Task objective: Search the data for "right". Return each matching line.
─── Data shown ───
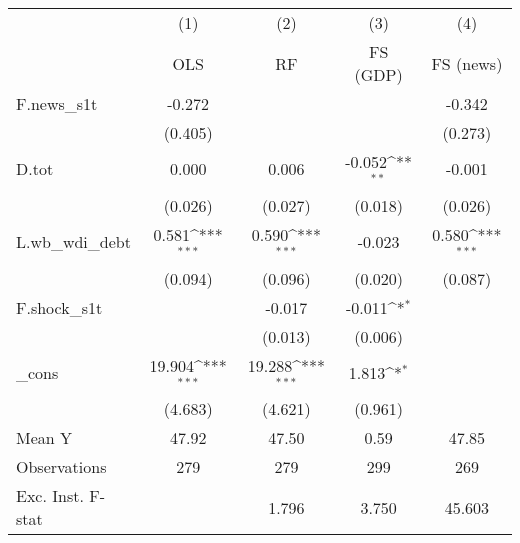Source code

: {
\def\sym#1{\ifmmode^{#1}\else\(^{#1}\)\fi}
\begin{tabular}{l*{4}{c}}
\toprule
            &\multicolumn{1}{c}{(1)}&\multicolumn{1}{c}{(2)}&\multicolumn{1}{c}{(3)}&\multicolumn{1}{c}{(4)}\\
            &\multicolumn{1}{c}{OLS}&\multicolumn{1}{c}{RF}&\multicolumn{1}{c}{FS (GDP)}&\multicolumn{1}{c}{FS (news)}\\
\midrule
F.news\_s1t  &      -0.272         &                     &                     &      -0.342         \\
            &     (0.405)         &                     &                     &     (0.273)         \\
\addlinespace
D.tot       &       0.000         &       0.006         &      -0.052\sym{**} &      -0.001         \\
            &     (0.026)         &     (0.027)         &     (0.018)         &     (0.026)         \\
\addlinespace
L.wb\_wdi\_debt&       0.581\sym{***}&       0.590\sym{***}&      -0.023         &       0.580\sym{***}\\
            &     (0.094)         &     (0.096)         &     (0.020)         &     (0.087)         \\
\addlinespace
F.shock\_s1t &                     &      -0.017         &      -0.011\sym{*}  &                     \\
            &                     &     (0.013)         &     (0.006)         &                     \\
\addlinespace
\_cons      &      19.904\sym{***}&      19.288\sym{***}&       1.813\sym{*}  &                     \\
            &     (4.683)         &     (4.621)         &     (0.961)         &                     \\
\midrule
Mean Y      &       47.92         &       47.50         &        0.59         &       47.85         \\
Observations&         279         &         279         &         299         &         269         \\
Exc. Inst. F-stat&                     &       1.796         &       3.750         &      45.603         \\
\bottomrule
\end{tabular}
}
───
─── Data shown ───
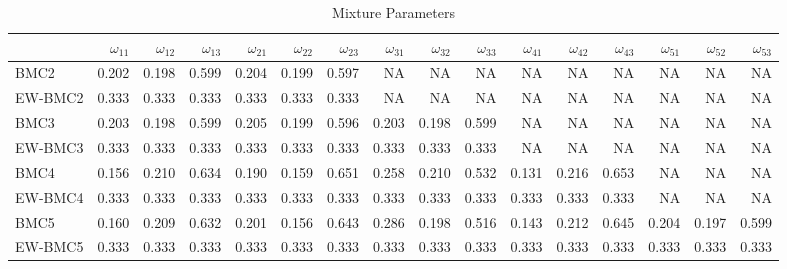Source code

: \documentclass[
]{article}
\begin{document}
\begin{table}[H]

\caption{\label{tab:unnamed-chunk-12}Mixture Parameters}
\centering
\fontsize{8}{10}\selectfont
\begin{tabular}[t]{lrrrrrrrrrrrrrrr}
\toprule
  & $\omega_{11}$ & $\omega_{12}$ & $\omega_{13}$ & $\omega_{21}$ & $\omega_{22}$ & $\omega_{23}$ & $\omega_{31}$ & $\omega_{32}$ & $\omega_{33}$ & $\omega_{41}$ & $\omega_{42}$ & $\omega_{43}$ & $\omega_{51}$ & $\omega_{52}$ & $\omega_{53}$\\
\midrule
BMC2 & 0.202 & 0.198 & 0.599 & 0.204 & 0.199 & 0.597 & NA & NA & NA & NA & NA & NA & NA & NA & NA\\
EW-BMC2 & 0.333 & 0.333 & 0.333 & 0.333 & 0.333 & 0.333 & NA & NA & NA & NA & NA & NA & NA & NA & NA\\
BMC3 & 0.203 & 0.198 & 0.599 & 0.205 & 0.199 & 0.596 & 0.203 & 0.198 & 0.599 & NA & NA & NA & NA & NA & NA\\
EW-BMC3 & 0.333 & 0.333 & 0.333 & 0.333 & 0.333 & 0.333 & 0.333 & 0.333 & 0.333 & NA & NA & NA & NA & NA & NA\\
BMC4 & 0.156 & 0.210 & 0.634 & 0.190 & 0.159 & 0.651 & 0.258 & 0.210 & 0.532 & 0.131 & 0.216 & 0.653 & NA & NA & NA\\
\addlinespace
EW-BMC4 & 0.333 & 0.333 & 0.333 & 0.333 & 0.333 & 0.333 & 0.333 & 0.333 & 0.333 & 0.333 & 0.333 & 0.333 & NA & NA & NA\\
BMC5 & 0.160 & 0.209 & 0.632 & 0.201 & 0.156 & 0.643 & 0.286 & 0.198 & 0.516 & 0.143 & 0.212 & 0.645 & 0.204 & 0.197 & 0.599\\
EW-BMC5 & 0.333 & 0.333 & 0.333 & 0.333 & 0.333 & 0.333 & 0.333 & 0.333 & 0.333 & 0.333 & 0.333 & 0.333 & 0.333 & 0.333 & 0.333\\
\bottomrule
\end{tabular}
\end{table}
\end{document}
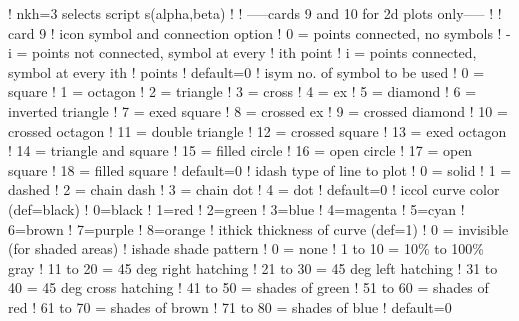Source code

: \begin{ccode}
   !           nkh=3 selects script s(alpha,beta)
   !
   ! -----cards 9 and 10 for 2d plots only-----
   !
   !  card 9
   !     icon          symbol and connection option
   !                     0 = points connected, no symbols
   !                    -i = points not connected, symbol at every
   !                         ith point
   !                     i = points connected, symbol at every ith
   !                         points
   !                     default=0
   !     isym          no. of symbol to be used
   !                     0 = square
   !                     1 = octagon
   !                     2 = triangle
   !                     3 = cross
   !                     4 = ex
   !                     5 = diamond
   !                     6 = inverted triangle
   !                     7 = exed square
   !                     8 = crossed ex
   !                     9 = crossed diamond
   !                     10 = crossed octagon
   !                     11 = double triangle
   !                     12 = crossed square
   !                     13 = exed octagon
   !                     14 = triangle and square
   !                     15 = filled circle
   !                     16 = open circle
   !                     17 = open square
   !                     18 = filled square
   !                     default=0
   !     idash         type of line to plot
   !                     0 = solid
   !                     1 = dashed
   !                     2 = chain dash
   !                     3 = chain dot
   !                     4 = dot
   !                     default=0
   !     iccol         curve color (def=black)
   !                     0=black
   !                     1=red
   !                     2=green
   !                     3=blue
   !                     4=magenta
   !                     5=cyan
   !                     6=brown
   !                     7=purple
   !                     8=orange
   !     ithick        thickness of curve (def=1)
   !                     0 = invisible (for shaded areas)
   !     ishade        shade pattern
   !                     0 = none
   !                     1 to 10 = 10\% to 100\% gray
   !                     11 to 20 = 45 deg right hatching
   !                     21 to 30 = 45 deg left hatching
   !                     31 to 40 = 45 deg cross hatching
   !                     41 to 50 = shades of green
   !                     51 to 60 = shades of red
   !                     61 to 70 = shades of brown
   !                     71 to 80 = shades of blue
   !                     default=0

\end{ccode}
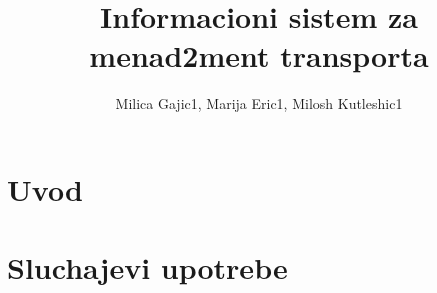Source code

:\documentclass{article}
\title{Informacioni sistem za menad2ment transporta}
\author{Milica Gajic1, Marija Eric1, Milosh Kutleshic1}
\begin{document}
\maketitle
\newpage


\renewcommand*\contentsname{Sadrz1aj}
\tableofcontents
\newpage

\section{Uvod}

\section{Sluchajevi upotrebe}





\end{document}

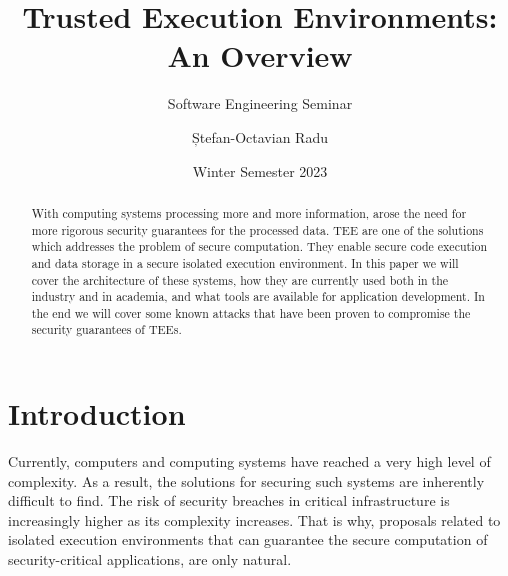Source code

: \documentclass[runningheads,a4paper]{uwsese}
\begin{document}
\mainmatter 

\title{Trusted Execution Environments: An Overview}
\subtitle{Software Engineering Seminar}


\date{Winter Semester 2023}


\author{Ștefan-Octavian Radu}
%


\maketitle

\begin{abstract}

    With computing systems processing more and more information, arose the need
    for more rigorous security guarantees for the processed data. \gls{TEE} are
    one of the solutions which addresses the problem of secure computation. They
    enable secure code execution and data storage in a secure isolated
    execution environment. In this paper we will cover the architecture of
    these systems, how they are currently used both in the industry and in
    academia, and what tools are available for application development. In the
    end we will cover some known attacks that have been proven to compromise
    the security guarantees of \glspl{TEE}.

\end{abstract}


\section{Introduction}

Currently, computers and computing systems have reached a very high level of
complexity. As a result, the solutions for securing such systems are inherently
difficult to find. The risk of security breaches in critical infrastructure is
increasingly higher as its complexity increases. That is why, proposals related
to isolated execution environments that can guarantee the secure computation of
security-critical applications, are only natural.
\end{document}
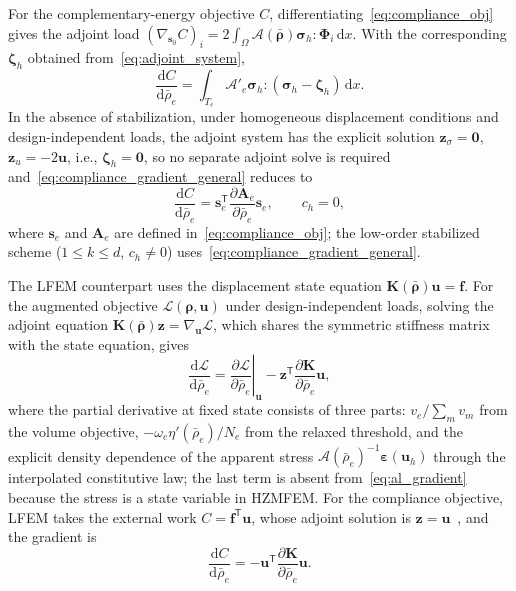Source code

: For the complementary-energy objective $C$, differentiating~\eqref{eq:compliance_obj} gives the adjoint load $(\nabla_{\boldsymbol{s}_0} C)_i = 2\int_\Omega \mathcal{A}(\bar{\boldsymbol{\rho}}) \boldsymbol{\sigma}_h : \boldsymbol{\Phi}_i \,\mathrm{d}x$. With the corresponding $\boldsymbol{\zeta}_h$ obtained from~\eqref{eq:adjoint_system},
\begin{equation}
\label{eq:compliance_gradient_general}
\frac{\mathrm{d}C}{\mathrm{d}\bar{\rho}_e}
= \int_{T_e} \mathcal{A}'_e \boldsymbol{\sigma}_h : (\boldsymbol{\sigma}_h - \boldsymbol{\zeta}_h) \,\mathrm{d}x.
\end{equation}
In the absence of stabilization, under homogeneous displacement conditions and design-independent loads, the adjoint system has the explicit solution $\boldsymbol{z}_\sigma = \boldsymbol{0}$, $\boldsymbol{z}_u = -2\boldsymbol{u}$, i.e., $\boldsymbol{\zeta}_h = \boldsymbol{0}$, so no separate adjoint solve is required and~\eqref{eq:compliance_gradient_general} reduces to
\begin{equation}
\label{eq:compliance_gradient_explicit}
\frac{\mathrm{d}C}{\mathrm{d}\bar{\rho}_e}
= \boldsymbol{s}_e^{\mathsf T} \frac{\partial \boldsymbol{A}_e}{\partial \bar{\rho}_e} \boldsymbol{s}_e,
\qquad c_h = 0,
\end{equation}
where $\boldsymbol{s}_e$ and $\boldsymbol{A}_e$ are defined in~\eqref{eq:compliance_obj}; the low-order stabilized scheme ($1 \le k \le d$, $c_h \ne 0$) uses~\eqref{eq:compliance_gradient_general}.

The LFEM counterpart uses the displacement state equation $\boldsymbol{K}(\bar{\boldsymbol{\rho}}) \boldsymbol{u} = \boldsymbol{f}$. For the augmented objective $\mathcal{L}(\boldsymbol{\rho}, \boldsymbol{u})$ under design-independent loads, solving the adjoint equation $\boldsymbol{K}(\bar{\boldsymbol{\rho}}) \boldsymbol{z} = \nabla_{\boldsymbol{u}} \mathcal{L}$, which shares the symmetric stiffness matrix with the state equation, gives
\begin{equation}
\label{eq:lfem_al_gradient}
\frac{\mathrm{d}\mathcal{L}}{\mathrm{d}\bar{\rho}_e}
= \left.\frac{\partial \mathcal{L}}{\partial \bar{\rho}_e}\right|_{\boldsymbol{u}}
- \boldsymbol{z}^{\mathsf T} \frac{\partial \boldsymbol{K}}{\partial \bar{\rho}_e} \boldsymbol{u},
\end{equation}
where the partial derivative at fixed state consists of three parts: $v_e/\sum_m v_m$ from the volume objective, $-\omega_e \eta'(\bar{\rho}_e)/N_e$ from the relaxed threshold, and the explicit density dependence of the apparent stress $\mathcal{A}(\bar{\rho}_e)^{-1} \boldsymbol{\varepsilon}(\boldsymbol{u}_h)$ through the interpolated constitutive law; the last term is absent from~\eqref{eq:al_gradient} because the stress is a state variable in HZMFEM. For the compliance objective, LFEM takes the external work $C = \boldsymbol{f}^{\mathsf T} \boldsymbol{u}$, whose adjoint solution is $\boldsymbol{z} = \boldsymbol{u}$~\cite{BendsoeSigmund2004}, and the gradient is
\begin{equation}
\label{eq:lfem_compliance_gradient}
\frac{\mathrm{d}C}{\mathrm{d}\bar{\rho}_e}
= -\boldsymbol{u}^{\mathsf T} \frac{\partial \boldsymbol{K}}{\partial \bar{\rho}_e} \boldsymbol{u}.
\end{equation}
───
Solution to this problem:
   !                     11 to 20 = 45 deg right hatching
= \left.\frac{\partial \mathcal{L}}{\partial \bar{\rho}_e}\right|_{\boldsymbol{u}}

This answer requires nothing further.